## TO DO:
The task calls for the count of lines containing "ShareX" in these records, given as a number with no other words.
══════
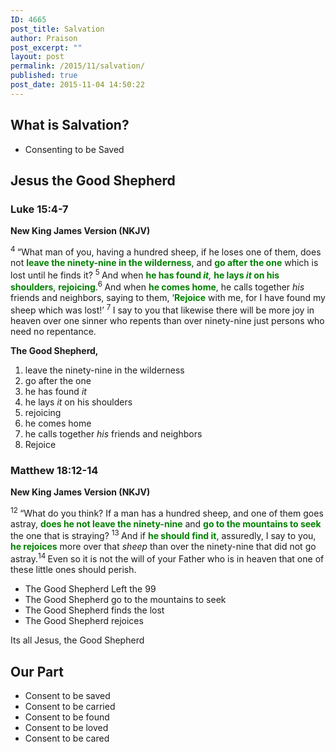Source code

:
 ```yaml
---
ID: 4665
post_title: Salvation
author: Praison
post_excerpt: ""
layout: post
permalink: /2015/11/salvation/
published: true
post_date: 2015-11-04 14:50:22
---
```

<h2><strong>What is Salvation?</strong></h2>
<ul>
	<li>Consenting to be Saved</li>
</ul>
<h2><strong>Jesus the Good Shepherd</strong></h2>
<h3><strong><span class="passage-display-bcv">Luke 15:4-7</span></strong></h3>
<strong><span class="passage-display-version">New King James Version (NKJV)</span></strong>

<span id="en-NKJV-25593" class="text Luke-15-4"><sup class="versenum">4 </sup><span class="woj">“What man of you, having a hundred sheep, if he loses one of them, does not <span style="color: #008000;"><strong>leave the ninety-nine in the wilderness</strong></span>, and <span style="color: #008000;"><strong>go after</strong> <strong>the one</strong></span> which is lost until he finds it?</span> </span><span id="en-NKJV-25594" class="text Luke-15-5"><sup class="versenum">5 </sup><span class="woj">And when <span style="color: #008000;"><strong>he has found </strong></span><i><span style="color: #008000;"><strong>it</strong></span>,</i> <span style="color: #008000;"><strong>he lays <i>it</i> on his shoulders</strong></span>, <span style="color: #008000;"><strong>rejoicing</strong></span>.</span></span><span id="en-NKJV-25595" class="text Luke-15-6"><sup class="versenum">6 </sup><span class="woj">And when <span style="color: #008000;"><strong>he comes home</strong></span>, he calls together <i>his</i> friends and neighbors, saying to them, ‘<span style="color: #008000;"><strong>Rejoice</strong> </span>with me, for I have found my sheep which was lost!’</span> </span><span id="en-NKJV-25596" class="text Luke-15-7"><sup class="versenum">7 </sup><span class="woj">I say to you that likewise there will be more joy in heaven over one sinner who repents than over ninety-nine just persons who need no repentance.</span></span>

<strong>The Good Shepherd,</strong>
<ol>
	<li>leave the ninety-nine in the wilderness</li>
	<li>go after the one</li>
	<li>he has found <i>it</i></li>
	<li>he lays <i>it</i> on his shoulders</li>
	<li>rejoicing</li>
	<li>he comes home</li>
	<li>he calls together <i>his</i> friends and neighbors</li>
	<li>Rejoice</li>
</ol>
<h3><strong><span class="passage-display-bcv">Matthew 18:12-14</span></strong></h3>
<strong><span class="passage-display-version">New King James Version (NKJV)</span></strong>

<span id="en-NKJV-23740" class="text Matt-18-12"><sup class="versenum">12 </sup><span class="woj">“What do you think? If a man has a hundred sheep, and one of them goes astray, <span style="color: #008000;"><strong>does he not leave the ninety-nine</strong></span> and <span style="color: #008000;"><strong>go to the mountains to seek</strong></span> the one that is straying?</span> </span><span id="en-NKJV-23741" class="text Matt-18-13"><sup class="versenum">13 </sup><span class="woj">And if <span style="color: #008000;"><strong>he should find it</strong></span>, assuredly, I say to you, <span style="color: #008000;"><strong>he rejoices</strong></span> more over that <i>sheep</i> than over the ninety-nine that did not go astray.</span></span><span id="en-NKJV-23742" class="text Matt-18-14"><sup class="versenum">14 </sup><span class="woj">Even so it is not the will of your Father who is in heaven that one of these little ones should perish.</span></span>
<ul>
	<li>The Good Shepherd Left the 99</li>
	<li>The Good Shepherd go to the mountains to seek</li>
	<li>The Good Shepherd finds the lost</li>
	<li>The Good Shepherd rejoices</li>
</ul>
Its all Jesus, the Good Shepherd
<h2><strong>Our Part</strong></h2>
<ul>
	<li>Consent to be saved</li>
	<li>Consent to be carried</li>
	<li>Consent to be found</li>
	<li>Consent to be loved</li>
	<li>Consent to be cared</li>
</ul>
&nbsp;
══════
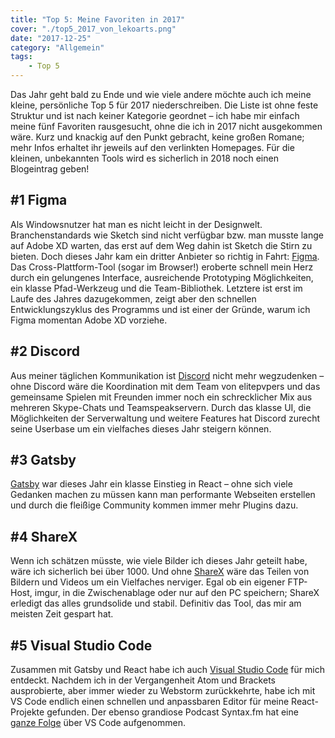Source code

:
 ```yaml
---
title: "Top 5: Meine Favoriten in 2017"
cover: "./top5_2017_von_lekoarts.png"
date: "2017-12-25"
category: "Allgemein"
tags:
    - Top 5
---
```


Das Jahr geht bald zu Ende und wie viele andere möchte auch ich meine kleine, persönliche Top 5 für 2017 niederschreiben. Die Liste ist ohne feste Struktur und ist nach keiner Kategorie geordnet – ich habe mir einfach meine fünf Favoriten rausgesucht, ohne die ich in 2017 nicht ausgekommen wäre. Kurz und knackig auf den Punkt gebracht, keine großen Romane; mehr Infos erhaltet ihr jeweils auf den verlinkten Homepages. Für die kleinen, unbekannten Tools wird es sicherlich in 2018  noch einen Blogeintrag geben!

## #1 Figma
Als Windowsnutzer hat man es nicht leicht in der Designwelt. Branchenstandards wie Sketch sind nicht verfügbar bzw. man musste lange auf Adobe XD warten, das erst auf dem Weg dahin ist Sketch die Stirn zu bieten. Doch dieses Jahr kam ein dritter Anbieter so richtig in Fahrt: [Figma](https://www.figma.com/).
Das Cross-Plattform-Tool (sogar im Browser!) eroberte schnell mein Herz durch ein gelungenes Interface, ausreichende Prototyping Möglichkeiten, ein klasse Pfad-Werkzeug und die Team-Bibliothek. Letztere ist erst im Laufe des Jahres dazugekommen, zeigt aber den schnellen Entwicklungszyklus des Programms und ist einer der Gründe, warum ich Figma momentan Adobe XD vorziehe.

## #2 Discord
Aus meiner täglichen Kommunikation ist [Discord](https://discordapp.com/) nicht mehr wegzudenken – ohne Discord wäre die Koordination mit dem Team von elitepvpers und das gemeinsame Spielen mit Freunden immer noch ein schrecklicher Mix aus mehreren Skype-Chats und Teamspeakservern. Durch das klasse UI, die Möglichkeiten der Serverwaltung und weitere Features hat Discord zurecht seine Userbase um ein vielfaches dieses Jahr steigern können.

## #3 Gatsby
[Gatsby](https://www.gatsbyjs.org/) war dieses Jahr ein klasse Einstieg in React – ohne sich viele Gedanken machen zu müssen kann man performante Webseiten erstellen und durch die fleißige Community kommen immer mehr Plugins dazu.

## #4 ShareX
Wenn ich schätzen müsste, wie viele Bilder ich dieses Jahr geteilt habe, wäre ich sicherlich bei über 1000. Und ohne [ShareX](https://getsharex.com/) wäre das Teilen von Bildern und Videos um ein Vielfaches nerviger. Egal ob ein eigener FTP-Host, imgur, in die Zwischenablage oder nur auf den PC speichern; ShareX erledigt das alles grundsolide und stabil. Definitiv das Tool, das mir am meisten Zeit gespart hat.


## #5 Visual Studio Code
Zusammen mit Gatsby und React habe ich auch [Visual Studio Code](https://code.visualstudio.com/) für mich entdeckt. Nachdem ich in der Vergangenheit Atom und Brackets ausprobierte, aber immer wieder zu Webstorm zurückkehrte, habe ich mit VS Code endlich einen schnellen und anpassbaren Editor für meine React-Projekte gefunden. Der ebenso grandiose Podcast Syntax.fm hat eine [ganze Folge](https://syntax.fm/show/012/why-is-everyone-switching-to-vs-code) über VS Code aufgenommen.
══════
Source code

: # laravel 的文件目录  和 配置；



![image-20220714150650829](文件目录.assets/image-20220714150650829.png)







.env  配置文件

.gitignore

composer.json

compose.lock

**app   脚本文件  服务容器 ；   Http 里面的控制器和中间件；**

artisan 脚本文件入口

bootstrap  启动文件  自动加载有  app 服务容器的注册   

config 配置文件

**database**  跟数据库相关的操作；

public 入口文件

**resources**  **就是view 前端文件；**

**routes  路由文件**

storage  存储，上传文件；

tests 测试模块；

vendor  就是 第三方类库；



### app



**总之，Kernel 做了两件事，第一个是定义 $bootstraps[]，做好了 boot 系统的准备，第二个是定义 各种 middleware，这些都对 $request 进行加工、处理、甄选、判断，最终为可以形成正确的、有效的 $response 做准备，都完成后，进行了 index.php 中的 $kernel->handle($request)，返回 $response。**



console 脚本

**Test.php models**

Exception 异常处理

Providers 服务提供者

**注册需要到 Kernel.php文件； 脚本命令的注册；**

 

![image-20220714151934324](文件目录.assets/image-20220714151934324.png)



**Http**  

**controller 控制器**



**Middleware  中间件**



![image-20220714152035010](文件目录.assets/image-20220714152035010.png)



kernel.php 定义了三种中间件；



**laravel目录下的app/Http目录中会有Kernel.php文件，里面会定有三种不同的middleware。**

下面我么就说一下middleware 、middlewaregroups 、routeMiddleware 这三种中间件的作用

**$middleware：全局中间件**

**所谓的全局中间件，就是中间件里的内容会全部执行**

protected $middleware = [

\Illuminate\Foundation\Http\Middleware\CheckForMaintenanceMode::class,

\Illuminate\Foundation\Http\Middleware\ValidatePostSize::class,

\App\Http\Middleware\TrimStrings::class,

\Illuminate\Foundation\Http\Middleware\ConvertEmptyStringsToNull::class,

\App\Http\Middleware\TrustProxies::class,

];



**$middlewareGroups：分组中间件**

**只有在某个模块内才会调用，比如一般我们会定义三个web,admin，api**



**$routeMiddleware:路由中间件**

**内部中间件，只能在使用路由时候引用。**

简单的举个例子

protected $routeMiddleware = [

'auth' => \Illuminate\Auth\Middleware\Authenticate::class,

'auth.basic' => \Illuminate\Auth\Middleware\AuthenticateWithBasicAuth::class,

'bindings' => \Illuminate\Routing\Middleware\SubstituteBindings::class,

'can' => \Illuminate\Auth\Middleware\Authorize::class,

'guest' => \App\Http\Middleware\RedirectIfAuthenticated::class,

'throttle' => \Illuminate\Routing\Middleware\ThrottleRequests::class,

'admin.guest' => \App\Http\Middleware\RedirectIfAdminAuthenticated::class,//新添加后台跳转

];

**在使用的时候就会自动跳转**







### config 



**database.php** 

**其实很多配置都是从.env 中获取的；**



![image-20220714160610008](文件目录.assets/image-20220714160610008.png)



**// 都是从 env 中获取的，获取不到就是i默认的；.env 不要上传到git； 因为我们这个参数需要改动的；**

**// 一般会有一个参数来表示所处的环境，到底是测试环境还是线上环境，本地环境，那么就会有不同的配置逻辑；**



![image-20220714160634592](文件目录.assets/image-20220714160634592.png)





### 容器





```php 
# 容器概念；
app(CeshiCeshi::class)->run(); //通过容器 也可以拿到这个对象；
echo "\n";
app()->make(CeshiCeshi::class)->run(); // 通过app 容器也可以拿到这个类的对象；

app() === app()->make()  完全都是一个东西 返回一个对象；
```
══════
## SOLUTION FOR THIS TASK:
2